**WHAT TO WORK ON:** Look in the material below for the line holding "each attribute to". Set it down exactly, with each later line up to and including the line holding "subscription confidentiality\\".

**INPUT FOR THIS TASK:**
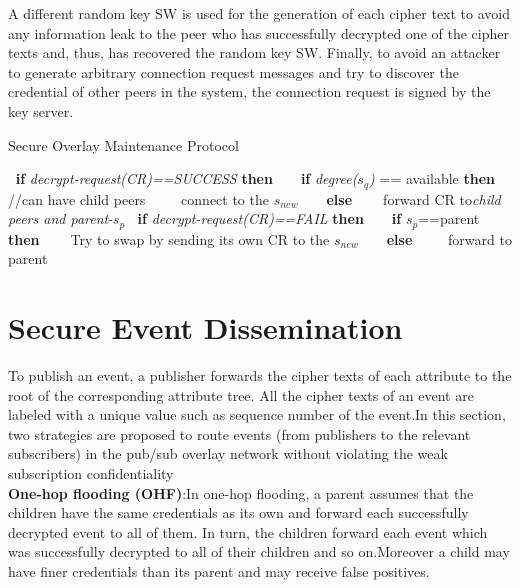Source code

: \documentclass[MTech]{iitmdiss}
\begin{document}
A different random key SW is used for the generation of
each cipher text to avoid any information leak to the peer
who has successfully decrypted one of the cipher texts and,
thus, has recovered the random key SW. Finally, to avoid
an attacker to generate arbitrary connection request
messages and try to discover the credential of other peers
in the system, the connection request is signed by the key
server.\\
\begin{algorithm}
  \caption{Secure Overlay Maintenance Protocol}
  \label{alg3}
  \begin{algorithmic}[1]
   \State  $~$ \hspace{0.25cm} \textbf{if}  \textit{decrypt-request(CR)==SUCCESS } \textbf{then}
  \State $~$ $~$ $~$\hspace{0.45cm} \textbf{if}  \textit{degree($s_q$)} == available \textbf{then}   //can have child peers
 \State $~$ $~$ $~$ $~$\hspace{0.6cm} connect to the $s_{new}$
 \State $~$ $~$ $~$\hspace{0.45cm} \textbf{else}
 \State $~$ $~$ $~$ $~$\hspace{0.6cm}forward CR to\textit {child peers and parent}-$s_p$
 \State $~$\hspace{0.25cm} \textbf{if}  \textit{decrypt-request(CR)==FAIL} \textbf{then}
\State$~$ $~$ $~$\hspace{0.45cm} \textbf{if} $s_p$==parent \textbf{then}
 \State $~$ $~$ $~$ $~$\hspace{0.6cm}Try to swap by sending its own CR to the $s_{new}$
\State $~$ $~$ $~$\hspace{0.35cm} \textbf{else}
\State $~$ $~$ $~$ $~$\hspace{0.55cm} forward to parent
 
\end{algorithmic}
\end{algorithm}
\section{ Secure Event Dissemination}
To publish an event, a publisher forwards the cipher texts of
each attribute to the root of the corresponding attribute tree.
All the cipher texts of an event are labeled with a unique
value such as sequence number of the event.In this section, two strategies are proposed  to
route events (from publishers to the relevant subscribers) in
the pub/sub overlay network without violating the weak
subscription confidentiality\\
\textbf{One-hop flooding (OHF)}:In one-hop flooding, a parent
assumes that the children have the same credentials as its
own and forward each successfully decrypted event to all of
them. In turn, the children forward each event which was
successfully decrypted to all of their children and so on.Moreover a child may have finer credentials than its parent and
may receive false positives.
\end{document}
--
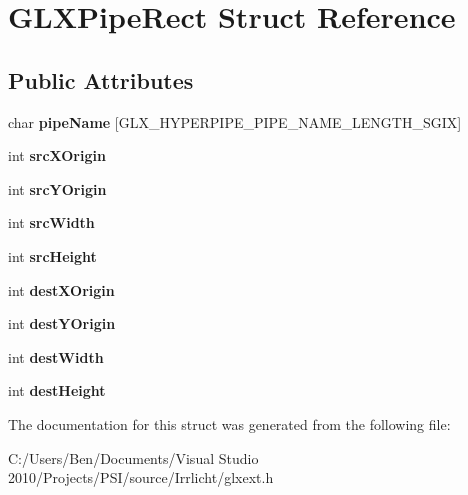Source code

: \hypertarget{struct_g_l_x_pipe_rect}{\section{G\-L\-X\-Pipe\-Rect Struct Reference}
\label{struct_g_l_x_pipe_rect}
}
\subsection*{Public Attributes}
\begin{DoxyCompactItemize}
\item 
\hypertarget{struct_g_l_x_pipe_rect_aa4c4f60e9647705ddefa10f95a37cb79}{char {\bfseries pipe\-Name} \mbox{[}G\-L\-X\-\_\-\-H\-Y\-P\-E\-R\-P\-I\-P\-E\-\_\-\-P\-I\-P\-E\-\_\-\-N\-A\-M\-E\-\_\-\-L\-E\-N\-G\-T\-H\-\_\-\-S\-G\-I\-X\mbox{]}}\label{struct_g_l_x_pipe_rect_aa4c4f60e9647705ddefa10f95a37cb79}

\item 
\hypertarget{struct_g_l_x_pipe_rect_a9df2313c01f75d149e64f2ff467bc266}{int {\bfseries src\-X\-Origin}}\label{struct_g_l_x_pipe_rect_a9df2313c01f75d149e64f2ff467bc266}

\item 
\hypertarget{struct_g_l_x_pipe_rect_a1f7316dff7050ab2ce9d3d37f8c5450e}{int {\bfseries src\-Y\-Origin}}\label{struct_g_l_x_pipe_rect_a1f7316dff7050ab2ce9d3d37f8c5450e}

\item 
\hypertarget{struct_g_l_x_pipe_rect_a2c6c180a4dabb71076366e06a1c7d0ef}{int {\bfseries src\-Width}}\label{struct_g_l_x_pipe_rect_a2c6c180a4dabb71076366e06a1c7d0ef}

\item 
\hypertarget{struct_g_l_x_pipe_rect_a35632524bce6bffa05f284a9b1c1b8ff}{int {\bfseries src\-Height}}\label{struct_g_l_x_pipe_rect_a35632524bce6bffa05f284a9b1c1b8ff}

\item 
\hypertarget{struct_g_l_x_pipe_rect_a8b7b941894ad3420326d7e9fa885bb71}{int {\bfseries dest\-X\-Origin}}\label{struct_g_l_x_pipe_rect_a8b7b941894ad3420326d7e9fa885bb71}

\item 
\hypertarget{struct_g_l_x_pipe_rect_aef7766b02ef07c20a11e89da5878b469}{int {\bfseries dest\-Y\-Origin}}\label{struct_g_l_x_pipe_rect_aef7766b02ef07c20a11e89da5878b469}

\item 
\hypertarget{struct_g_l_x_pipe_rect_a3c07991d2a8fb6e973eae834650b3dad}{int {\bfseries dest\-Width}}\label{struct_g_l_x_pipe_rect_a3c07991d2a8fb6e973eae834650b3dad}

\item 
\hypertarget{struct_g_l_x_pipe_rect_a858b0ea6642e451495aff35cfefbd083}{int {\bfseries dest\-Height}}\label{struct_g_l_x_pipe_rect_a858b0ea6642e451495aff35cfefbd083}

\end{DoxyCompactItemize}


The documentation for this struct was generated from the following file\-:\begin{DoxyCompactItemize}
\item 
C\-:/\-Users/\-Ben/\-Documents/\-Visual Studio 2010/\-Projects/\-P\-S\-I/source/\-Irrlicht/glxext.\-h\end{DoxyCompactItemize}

**RESPONSE:**
each attribute to the root of the corresponding attribute tree.
All the cipher texts of an event are labeled with a unique
value such as sequence number of the event.In this section, two strategies are proposed  to
route events (from publishers to the relevant subscribers) in
the pub/sub overlay network without violating the weak
subscription confidentiality\\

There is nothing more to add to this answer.